However, Riemann integral is only defined for bounded functions defined on a bounded interval $[a,b]$. (At least that's the case I've seen in all the text books.) So when the integral exists, it must be finite. One way to define Riemann integral is through upper and lower Riemann integrals. The upper Riemann integral is defined as $$U(f)=\inf\left\{\sum_i \left(\sup_{x_{i-1}\le x \le x_i}f(x)\right)\cdot (x_i-x_{i-1}):\text{ all partitions } (x_0,x_1,\cdots,x_n)\right\},$$ and the lower Riemann integral is defined to be $$L(f)=\sup\left\{\sum_i \left(\inf_{x_{i-1}\le x \le x_i}f(x)\right)\cdot (x_i-x_{i-1}):\text{ all partitions } (x_0,x_1,\cdots,x_n)\right\}.$$ The function $f$ is called Riemann integrable if $U(f)=L(f)$, and the common value is called the Riemann integral.

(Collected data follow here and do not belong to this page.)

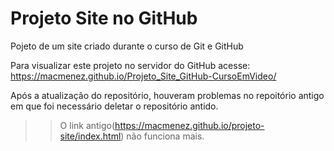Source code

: # Projeto Site no GitHub
Pojeto de um site criado durante o curso de Git e GitHub

Para visualizar este projeto no servidor do GitHub acesse: https://macmenez.github.io/Projeto_Site_GitHub-CursoEmVideo/

Após a atualização do repositório, houveram problemas no repoitório antigo em que foi necessário deletar o repositório antido. 

>> O link antigo(https://macmenez.github.io/projeto-site/index.html) não funciona mais.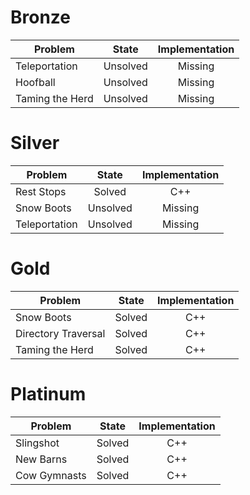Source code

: # Bronze
| Problem        | State           | Implementation  |
| ------------- |:---------------:| :--------------:|
| Teleportation | Unsolved          | Missing            |
| Hoofball     | Unsolved          | Missing            |
| Taming the Herd | Unsolved          | Missing            |
# Silver
| Problem        | State           | Implementation  |
| ------------- |:---------------:| :--------------:|
| Rest Stops | Solved          | C++            |
| Snow Boots     | Unsolved          | Missing            |
| Teleportation | Unsolved          | Missing           |
# Gold
| Problem        | State           | Implementation  |
| ------------- |:---------------:| :--------------:|
| Snow Boots | Solved          | C++            |
| Directory Traversal     | Solved          | C++            |
| Taming the Herd | Solved          | C++            |
# Platinum
| Problem        | State           | Implementation  |
| ------------- |:---------------:| :--------------:|
| Slingshot | Solved          | C++            |
| New Barns     | Solved          | C++            |
| Cow Gymnasts | Solved          | C++            |

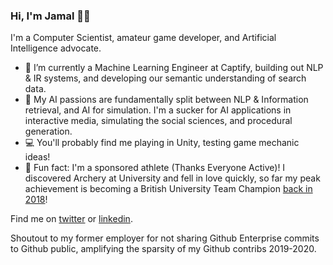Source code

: ### Hi, I'm Jamal 👋🏽

I'm a Computer Scientist, amateur game developer, and Artificial Intelligence advocate.

- 🔭 I’m currently a Machine Learning Engineer at Captify, building out NLP & IR systems, and developing our semantic understanding of search data.
- 🌱 My AI passions are fundamentally split between NLP & Information retrieval, and AI for simulation. I'm a sucker for AI applications in interactive media, simulating the social sciences, and procedural generation.
- 💻 You'll probably find me playing in Unity, testing game mechanic ideas!
- 🏹 Fun fact: I'm a sponsored athlete (Thanks Everyone Active)! I discovered Archery at University and fell in love quickly, so far my peak achievement is becoming a British University Team Champion [back in 2018](https://www.facebook.com/ubarchery/videos/766284096895657)!

Find me on [twitter](https://twitter.com/JamalRahman) or [linkedin](https://www.linkedin.com/in/jamal-rahman/).

Shoutout to my former employer for not sharing Github Enterprise commits to Github public, amplifying the sparsity of my Github contribs 2019-2020.
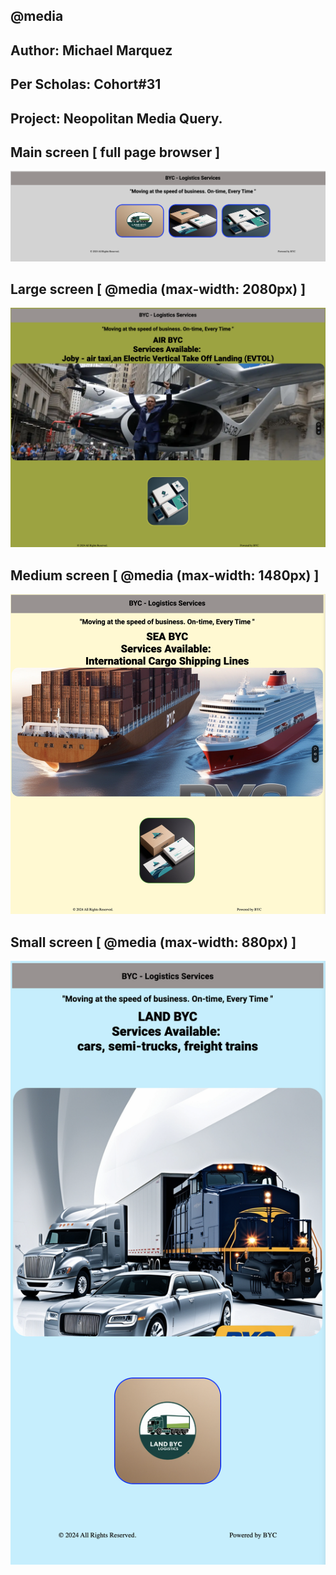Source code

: ## @media 
## Author: Michael Marquez
## Per Scholas: Cohort#31
## Project: Neopolitan Media Query.

## Main screen [ full page browser ]
![This is the main screen at full page browser](./readmeScreen/mainPage.png)

## Large screen [ @media (max-width: 2080px) ]
![This is the Large screen at resized browser @media (max-width: 2080px) ](./readmeScreen/largescreen.png)

## Medium screen [ @media (max-width: 1480px) ]
![This is the Medium screen at resized browser @media (max-width: 1480px) ](./readmeScreen/mediumscreen.png)

## Small screen [ @media (max-width: 880px) ]
![This is the Small screen at resized browser @media (max-width: 880px) ](./readmeScreen/smallscreen.png)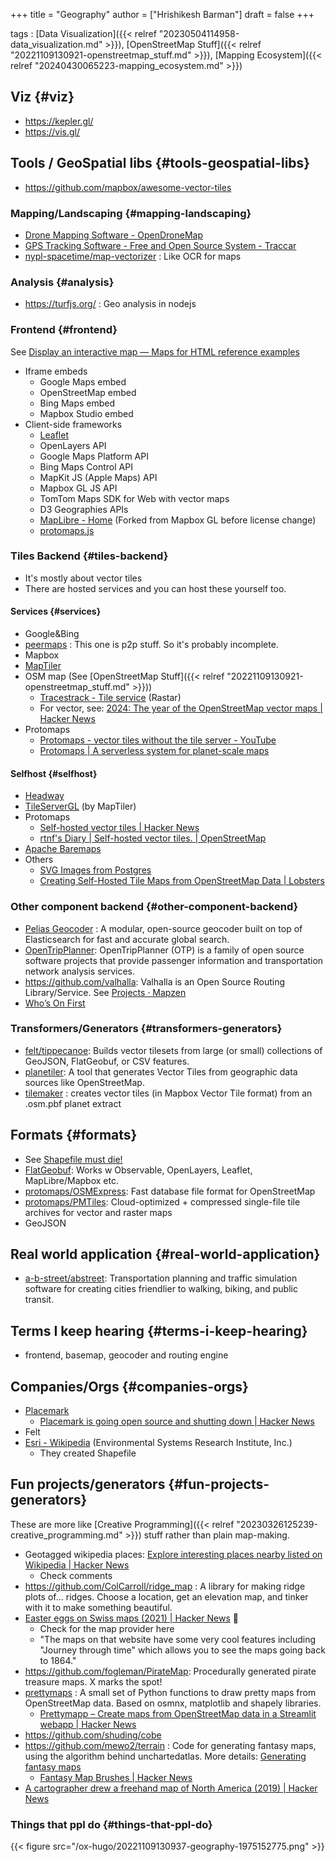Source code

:+++
title = "Geography"
author = ["Hrishikesh Barman"]
draft = false
+++

tags
: [Data Visualization]({{< relref "20230504114958-data_visualization.md" >}}), [OpenStreetMap Stuff]({{< relref "20221109130921-openstreetmap_stuff.md" >}}), [Mapping Ecosystem]({{< relref "20240430065223-mapping_ecosystem.md" >}})


## Viz {#viz}

-   <https://kepler.gl/>
-   <https://vis.gl/>


## Tools / GeoSpatial libs {#tools-geospatial-libs}

-   <https://github.com/mapbox/awesome-vector-tiles>


### Mapping/Landscaping {#mapping-landscaping}

-   [Drone Mapping Software - OpenDroneMap](https://www.opendronemap.org/)
-   [GPS Tracking Software - Free and Open Source System - Traccar](https://www.traccar.org/)
-   [nypl-spacetime/map-vectorizer](https://github.com/nypl-spacetime/map-vectorizer) : Like OCR for maps


### Analysis {#analysis}

-   <https://turfjs.org/> : Geo analysis in nodejs


### Frontend {#frontend}

See [Display an interactive map — Maps for HTML reference examples](https://maps4html.org/HTML-Map-Element-UseCases-Requirements/examples/create-map.html)

-   Iframe embeds
    -   Google Maps embed
    -   OpenStreetMap embed
    -   Bing Maps embed
    -   Mapbox Studio embed
-   Client-side frameworks
    -   [Leaflet](https://leafletjs.com/)
    -   OpenLayers API
    -   Google Maps Platform API
    -   Bing Maps Control API
    -   MapKit JS (Apple Maps) API
    -   Mapbox GL JS API
    -   TomTom Maps SDK for Web with vector maps
    -   D3 Geographies APIs
    -   [MapLibre - Home](https://maplibre.org/) (Forked from Mapbox GL before license change)
    -   [protomaps.js](https://github.com/protomaps/protomaps.js)


### Tiles Backend {#tiles-backend}

-   It's mostly about vector tiles
-   There are hosted services and you can host these yourself too.


#### Services {#services}

-   Google&amp;Bing
-   [peermaps](https://peermaps.org/) : This one is p2p stuff. So it's probably incomplete.
-   Mapbox
-   [MapTiler](https://www.maptiler.com/)
-   OSM map (See [OpenStreetMap Stuff]({{< relref "20221109130921-openstreetmap_stuff.md" >}}))
    -   [Tracestrack - Tile service](https://www.tracestrack.com/) (Rastar)
    -   For vector, see: [2024: The year of the OpenStreetMap vector maps | Hacker News](https://news.ycombinator.com/item?id=39339182)
-   Protomaps
    -   [Protomaps - vector tiles without the tile server - YouTube](https://www.youtube.com/watch?v=dF9UuVKOf34)
    -   [Protomaps | A serverless system for planet-scale maps](https://protomaps.com/)


#### Selfhost {#selfhost}

-   [Headway](https://github.com/headwaymaps/headway)
-   [TileServerGL](http://tileserver.org/) (by MapTiler)
-   Protomaps
    -   [Self-hosted vector tiles | Hacker News](https://news.ycombinator.com/item?id=34530217)
    -   [rtnf's Diary | Self-hosted vector tiles. | OpenStreetMap](https://www.openstreetmap.org/user/rtnf/diary/400836)
-   [Apache Baremaps](https://news.ycombinator.com/item?id=36106695)
-   Others
    -   [SVG Images from Postgres](https://www.crunchydata.com/blog/svg-images-from-postgis)
    -   [Creating Self-Hosted Tile Maps from OpenStreetMap Data | Lobsters](https://lobste.rs/s/84wg6t/creating_self_hosted_tile_maps_from)


### Other component backend {#other-component-backend}

-   [Pelias Geocoder](https://www.pelias.io/) : A modular, open-source geocoder built on top of Elasticsearch for fast and accurate global search.
-   [OpenTripPlanner](https://www.opentripplanner.org/): OpenTripPlanner (OTP) is a family of open source software projects that provide passenger information and transportation network analysis services.
-   <https://github.com/valhalla>: Valhalla is an Open Source Routing Library/Service. See [Projects · Mapzen](https://www.mapzen.com/projects/)
-   [Who’s On First](https://www.whosonfirst.org/)


### Transformers/Generators {#transformers-generators}

-   [felt/tippecanoe](https://github.com/felt/tippecanoe): Builds vector tilesets from large (or small) collections of GeoJSON, FlatGeobuf, or CSV features.
-   [planetiler](https://github.com/onthegomap/planetiler): A tool that generates Vector Tiles from geographic data sources like OpenStreetMap.
-   [tilemaker](https://github.com/systemed/tilemaker) : creates vector tiles (in Mapbox Vector Tile format) from an .osm.pbf planet extract


## Formats {#formats}

-   See [Shapefile must die!](http://switchfromshapefile.org/)
-   [FlatGeobuf](https://flatgeobuf.org/): Works w Observable, OpenLayers, Leaflet, MapLibre/Mapbox etc.
-   [protomaps/OSMExpress](https://github.com/protomaps/OSMExpress): Fast database file format for OpenStreetMap
-   [protomaps/PMTiles](https://github.com/protomaps/PMTiles): Cloud-optimized + compressed single-file tile archives for vector and raster maps
-   GeoJSON


## Real world application {#real-world-application}

-   [a-b-street/abstreet](https://github.com/a-b-street/abstreet): Transportation planning and traffic simulation software for creating cities friendlier to walking, biking, and public transit.


## Terms I keep hearing {#terms-i-keep-hearing}

-   frontend, basemap, geocoder and routing engine


## Companies/Orgs {#companies-orgs}

-   [Placemark](https://www.placemark.io/)
    -   [Placemark is going open source and shutting down | Hacker News](https://news.ycombinator.com/item?id=38250459)
-   Felt
-   [Esri - Wikipedia](https://en.wikipedia.org/wiki/Esri) (Environmental Systems Research Institute, Inc.)
    -   They created Shapefile


## Fun projects/generators {#fun-projects-generators}

These are more like [Creative Programming]({{< relref "20230326125239-creative_programming.md" >}}) stuff rather than plain map-making.

-   Geotagged wikipedia places: [Explore interesting places nearby listed on Wikipedia | Hacker News](https://news.ycombinator.com/item?id=39271345)
    -   Check comments
-   <https://github.com/ColCarroll/ridge_map> : A library for making ridge plots of... ridges. Choose a location, get an elevation map, and tinker with it to make something beautiful.
-   [Easter eggs on Swiss maps (2021) | Hacker News](https://news.ycombinator.com/item?id=39523187) 🌟
    -   Check for the map provider here
    -   "The maps on that website have some very cool features including "Journey through time" which allows you to see the maps going back to 1864."
-   <https://github.com/fogleman/PirateMap>: Procedurally generated pirate treasure maps. X marks the spot!
-   [prettymaps](https://github.com/marceloprates/prettymaps) : A small set of Python functions to draw pretty maps from OpenStreetMap data. Based on osmnx, matplotlib and shapely libraries.
    -   [Prettymapp – Create maps from OpenStreetMap data in a Streamlit webapp | Hacker News](https://news.ycombinator.com/item?id=37222823)
-   <https://github.com/shuding/cobe>
-   <https://github.com/mewo2/terrain> : Code for generating fantasy maps, using the algorithm behind unchartedatlas. More details: [Generating fantasy maps](https://mewo2.com/notes/terrain/)
    -   [Fantasy Map Brushes | Hacker News](https://news.ycombinator.com/item?id=38720412)
-   [A cartographer drew a freehand map of North America (2019) | Hacker News](https://news.ycombinator.com/item?id=38731862)


### Things that ppl do {#things-that-ppl-do}

{{< figure src="/ox-hugo/20221109130937-geography-1975152775.png" >}}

Clearly, since we only consider bounded functions $f$: $|f|\le M$, we always have $$-M\le L(f)\le U(f)\le M,$$ and the Riemann integral is always finite if $L(f)=U(f)$.

The case of Riemann-Stieltjes integral should be similar.

If you take the definitions from Wikipedia, there's no infinite Riemann(-Stieltjes) integral because the definition requires the existence of a real number $A$ which is the limit of Riemann sum.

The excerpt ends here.